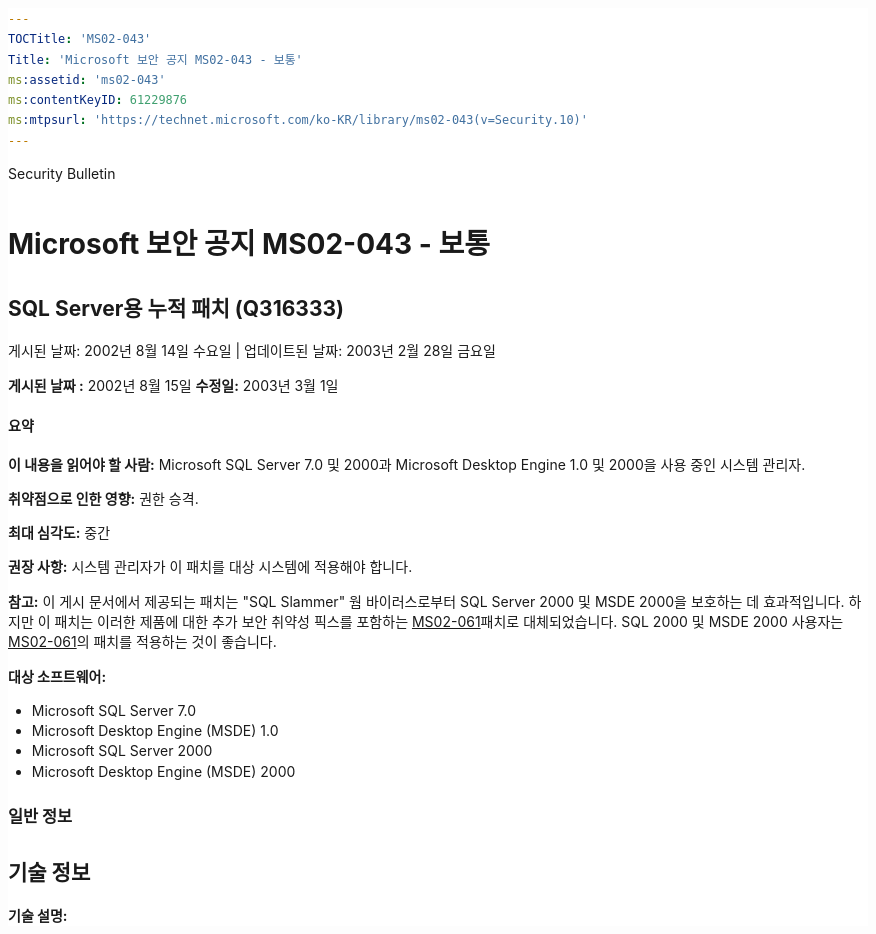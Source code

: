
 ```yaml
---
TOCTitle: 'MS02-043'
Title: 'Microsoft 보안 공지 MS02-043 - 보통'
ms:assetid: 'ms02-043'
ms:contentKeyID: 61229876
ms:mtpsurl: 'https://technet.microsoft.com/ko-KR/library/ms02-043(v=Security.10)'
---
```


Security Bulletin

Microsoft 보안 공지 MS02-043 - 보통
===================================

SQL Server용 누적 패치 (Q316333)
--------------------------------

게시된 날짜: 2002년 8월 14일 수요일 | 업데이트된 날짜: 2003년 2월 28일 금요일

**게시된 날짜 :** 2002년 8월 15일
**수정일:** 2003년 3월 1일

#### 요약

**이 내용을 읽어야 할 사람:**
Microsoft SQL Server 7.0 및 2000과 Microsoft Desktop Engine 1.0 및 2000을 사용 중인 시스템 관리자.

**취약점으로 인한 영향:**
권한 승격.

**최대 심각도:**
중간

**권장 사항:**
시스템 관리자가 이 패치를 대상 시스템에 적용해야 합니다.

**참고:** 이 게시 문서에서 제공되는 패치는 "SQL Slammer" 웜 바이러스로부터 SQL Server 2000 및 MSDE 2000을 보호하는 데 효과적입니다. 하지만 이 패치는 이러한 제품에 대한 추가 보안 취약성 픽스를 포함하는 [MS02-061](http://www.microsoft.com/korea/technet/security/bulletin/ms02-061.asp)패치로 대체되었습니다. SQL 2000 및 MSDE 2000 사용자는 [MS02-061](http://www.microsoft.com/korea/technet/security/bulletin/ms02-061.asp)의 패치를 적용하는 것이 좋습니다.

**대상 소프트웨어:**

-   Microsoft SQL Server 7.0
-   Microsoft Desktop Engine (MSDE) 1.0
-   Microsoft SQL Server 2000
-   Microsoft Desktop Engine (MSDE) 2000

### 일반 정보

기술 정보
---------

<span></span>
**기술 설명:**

══════════════════════════════

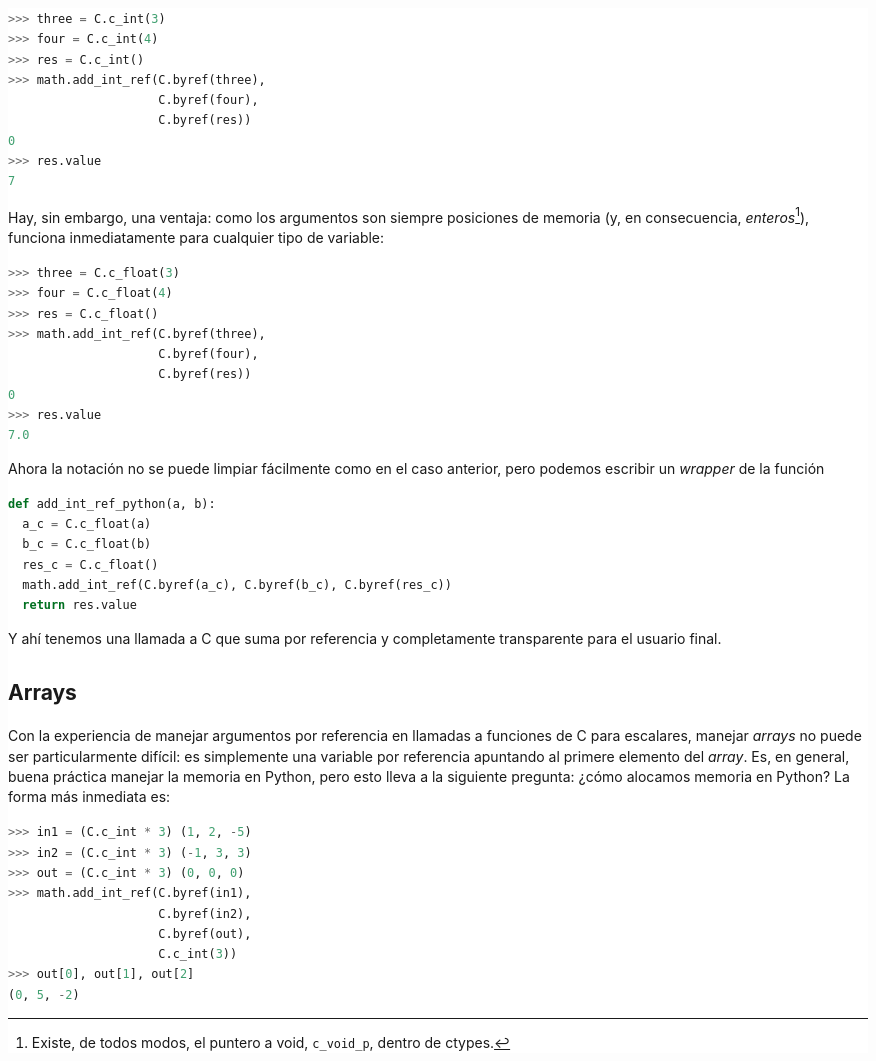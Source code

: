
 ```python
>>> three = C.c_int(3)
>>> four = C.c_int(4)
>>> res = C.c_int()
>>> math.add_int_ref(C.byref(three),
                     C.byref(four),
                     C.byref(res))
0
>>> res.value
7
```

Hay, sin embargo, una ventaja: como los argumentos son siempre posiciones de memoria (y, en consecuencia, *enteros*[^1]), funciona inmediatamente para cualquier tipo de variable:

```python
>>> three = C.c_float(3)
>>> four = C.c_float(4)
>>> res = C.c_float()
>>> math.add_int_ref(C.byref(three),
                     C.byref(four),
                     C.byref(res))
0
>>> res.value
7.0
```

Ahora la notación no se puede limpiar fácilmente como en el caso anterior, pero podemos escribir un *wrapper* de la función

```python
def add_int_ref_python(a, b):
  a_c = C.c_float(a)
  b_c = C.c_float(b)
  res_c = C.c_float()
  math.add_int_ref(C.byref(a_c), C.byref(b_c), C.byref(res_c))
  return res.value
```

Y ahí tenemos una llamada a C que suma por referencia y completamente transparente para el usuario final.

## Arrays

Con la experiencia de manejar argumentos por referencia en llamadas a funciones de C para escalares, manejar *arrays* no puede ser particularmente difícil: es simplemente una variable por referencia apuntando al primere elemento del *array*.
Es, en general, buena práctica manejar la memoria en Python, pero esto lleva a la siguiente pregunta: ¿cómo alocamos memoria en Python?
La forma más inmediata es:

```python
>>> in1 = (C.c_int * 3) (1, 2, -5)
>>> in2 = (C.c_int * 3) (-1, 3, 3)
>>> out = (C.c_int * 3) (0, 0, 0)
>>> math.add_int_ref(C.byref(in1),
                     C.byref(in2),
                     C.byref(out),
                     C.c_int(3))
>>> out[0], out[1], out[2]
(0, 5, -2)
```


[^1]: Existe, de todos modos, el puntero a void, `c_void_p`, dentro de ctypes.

══════════════════════════════

ASSIGNMENT
Would you print exactly and only the lines of the material above that run from the line with "2003년 3월 1일" through the line with "시스템 관리자가 이 패치를 대상 시스템에 적용해야 합니다.", both included?

RESPONSE BELOW
**수정일:** 2003년 3월 1일

#### 요약

**이 내용을 읽어야 할 사람:**
Microsoft SQL Server 7.0 및 2000과 Microsoft Desktop Engine 1.0 및 2000을 사용 중인 시스템 관리자.

**취약점으로 인한 영향:**
권한 승격.

**최대 심각도:**
중간

**권장 사항:**
시스템 관리자가 이 패치를 대상 시스템에 적용해야 합니다.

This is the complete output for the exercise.